◆ GIVEN INFORMATION
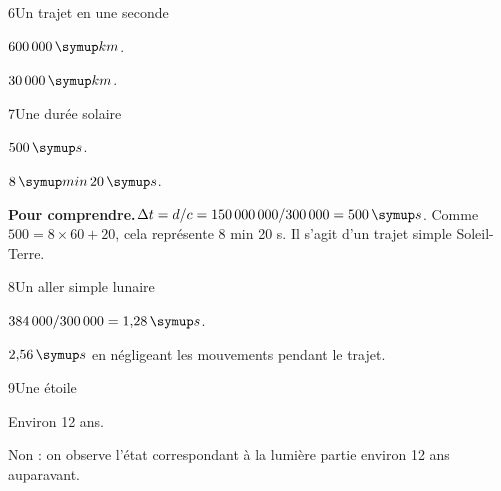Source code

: \par\noindent\begin{minipage}{\linewidth}
\begin{corrige}{6}{Un trajet en une seconde}
\begin{questions}
\item $600\,000\unite{km}$.
\item $30\,000\unite{km}$.
\end{questions}
\end{corrige}
\end{minipage}
\par\noindent\begin{minipage}{\linewidth}
\begin{corrige}{7}{Une durée solaire}
\begin{questions}
\item $500\unite s$.
\item $8\unite{min}\,20\unite s$.
\end{questions}
\par\smallskip\noindent\textbf{Pour comprendre.}\enspace $\Delta t=d/c=150\,000\,000/300\,000=500\unite s$. Comme $500=8\times60+20$, cela représente 8 min 20 s. Il s’agit d’un trajet simple Soleil-Terre.\par
\end{corrige}
\end{minipage}
\par\noindent\begin{minipage}{\linewidth}
\begin{corrige}{8}{Un aller simple lunaire}
\begin{questions}
\item $384\,000/300\,000=1{,}28\unite s$.
\item $2{,}56\unite s$ en négligeant les mouvements pendant le trajet.
\end{questions}
\end{corrige}
\end{minipage}
\par\noindent\begin{minipage}{\linewidth}
\begin{corrige}{9}{Une étoile}
\begin{questions}
\item Environ 12 ans.
\item Non : on observe l’état correspondant à la lumière partie environ 12 ans auparavant.
\end{questions}
\end{corrige}
\end{minipage}
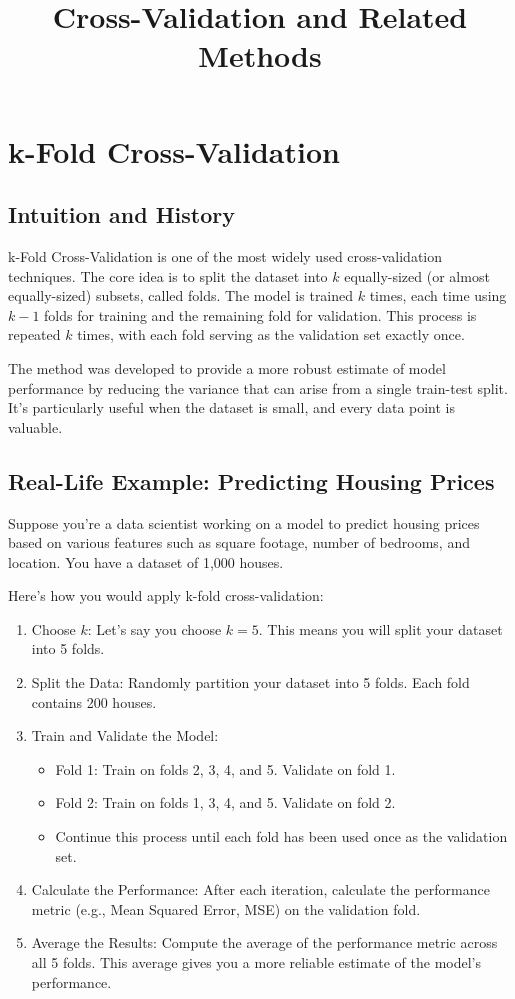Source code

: \documentclass[10pt]{article}
\title{Cross-Validation and Related Methods}
\author{}
\date{}
\begin{document}
\maketitle
\tableofcontents
\section{k-Fold Cross-Validation}
\subsection{Intuition and History}
k-Fold Cross-Validation is one of the most widely used cross-validation techniques. The core idea is to split the dataset into \(k\) equally-sized (or almost equally-sized) subsets, called folds. The model is trained \(k\) times, each time using \(k-1\) folds for training and the remaining fold for validation. This process is repeated \(k\) times, with each fold serving as the validation set exactly once.

The method was developed to provide a more robust estimate of model performance by reducing the variance that can arise from a single train-test split. It’s particularly useful when the dataset is small, and every data point is valuable.

\subsection{Real-Life Example: Predicting Housing Prices}
Suppose you’re a data scientist working on a model to predict housing prices based on various features such as square footage, number of bedrooms, and location. You have a dataset of 1,000 houses.

Here’s how you would apply k-fold cross-validation:

\begin{enumerate}
    \item Choose \(k\): Let's say you choose \(k=5\). This means you will split your dataset into 5 folds.
    \item Split the Data: Randomly partition your dataset into 5 folds. Each fold contains 200 houses.
    \item Train and Validate the Model:
    \begin{itemize}
        \item Fold 1: Train on folds 2, 3, 4, and 5. Validate on fold 1.
        \item Fold 2: Train on folds 1, 3, 4, and 5. Validate on fold 2.
        \item Continue this process until each fold has been used once as the validation set.
    \end{itemize}
    \item Calculate the Performance: After each iteration, calculate the performance metric (e.g., Mean Squared Error, MSE) on the validation fold.
    \item Average the Results: Compute the average of the performance metric across all 5 folds. This average gives you a more reliable estimate of the model’s performance.
\end{enumerate}
\end{document}
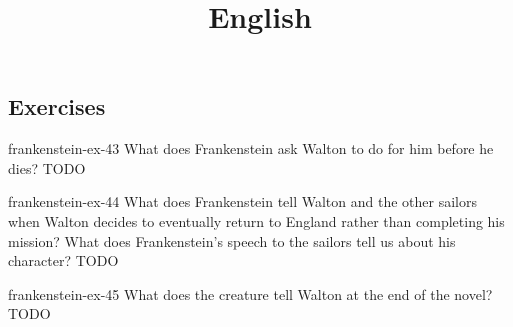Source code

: \documentclass[preview]{standalone}
\begin{document}
\title{English}
\genpage


\subsection{Exercises}

\begin{snippetexercise}{frankenstein-ex-43}
    {What does Frankenstein ask Walton to do for him before he dies?}
    TODO 
\end{snippetexercise}

\begin{snippetexercise}{frankenstein-ex-44}
    {What does Frankenstein tell Walton and the other sailors when Walton decides to eventually
    return to England rather than completing his mission? What does Frankenstein's speech to the
    sailors tell us about his character?}
    TODO 
\end{snippetexercise}

\begin{snippetexercise}{frankenstein-ex-45}
    {What does the creature tell Walton at the end of the novel?}
    TODO 
\end{snippetexercise}
\end{document}
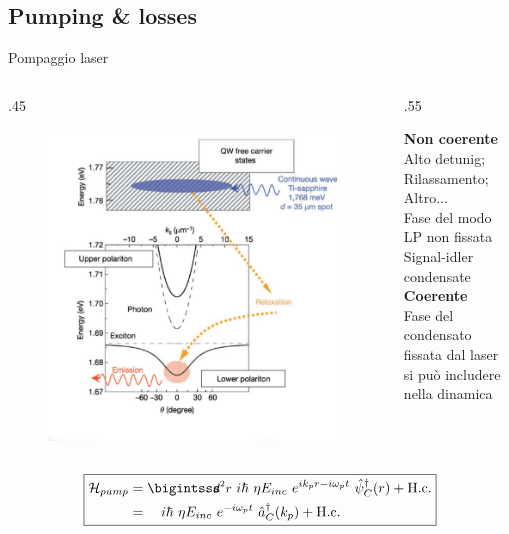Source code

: \documentclass[10pt]{beamer}
\begin{document}
\subsection{Pumping \& losses}

\begin{frame}{Pompaggio laser}
  \begin{columns}
 \begin{column}
  {.45\textwidth}
    \begin{figure}[t]
    \flushleft
     \includegraphics[scale=.18]{files/incoherent.png}
    \end{figure}

 \end{column}
 
 \begin{column}
  {.55\textwidth}

     \textbf{Non coerente}\\
     Alto detunig; Rilassamento; Altro...\\
     Fase del modo LP non fissata\\
     Signal-idler condensate
     \vskip15pt
     \textbf{Coerente}\\
     Fase del condensato fissata dal laser\\
     si può includere nella dinamica
  
 \end{column}
\end{columns}

 \begin{equation*}
 \boxed{
    \begin{align*}
       \ham_{pump} &=\intr i\hbar \ \eta E_{inc} \ e^{ik_p r -i\omega_p t} \ \opsi_C^\dagger (r) +\hc \\
	&= \quad i\hbar \ \eta E_{inc} \ e^{-i\omega_p t} \ \oa_C^\dagger (k_p) +\hc
    \end{align*}
    }
 \end{equation*}
\end{frame}
\end{document}
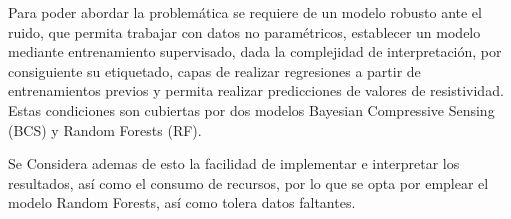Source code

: Para poder abordar la problemática se requiere de un modelo robusto ante el ruido, que permita trabajar con datos no paramétricos, establecer un modelo mediante entrenamiento supervisado, dada la complejidad de interpretación, por consiguiente su etiquetado, capas de realizar regresiones a partir de entrenamientos previos y permita realizar predicciones de valores de resistividad. Estas condiciones son cubiertas por dos modelos Bayesian Compressive Sensing (BCS) y Random Forests (RF).

Se Considera ademas de esto la facilidad de implementar e interpretar los resultados, así como el consumo de recursos, por lo que se opta por emplear el modelo Random Forests, así como tolera datos faltantes.
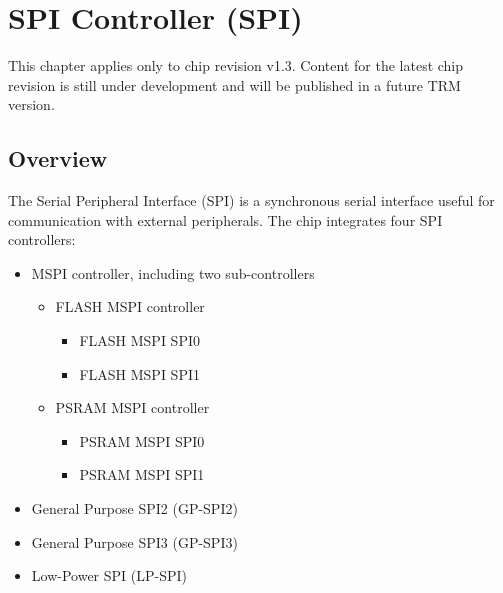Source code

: \documentclass[main\_\_EN.tex]{subfiles}
\begin{document}

\ifglobal
\else
    \listoftodos
    {\let\clearpage\relax \listofdonetodos}
    \tableofcontents
    \listoftables
    \listoffigures
\fi


\hypertarget{spi}{}
\chapter{SPI Controller (SPI)}
\label{mod:spi}

\begin{tiplisting}
This chapter applies only to \chipname{} chip revision v1.3. Content for the latest chip revision is still under development and will be published in a future TRM version.
\end{tiplisting}

\section{Overview}

The Serial Peripheral Interface (SPI) is a synchronous serial interface useful for communication with external peripherals.
The \chipname{} chip integrates four SPI controllers:
\begin{itemize}
  \item MSPI controller, including two sub-controllers
  \begin{itemize}
      \item FLASH MSPI controller
      \begin{itemize}
          \item FLASH MSPI SPI0
          \item FLASH MSPI SPI1
        \end{itemize}
       \item PSRAM MSPI controller
        \begin{itemize}
          \item PSRAM MSPI SPI0
          \item PSRAM MSPI SPI1
        \end{itemize}
      \end{itemize}
  \item General Purpose SPI2 (GP-SPI2)
  \item General Purpose SPI3 (GP-SPI3)
  \item Low-Power SPI (LP-SPI)
\end{itemize}
\end{document}
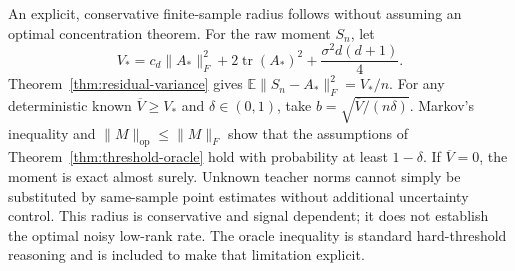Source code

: An explicit, conservative finite-sample radius follows without assuming
an optimal concentration theorem. For the raw moment $S_n$, let
\[
 V_* = c_d\|A_*\|_F^2+2\operatorname{tr}(A_*)^2
                +\frac{\sigma^2d(d+1)}4.
\]
Theorem~\ref{thm:residual-variance} gives
$\mathbb E\|S_n-A_*\|_F^2=V_*/n$. For any deterministic known
$\overline V\geq V_*$ and $\delta\in(0,1)$, take
$b=\sqrt{\overline V/(n\delta)}$. Markov's inequality and
$\|M\|_{\mathrm{op}}\leq\|M\|_F$ show that the assumptions of
Theorem~\ref{thm:threshold-oracle} hold with probability at least
$1-\delta$. If $\overline V=0$, the moment is exact almost surely.
Unknown teacher norms cannot simply be substituted by same-sample point
estimates without additional uncertainty control. This radius is
conservative and signal dependent; it does not establish the optimal
noisy low-rank rate. The oracle inequality is standard hard-threshold
reasoning and is included to make that limitation explicit.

◆ THE TASK
Search the data for the string "dagger" and copy every line where it appears.

◆ COMPLETED EXERCISE
       \ham_{pump} &=\intr i\hbar \ \eta E_{inc} \ e^{ik_p r -i\omega_p t} \ \opsi_C^\dagger (r) +\hc \\
	&= \quad i\hbar \ \eta E_{inc} \ e^{-i\omega_p t} \ \oa_C^\dagger (k_p) +\hc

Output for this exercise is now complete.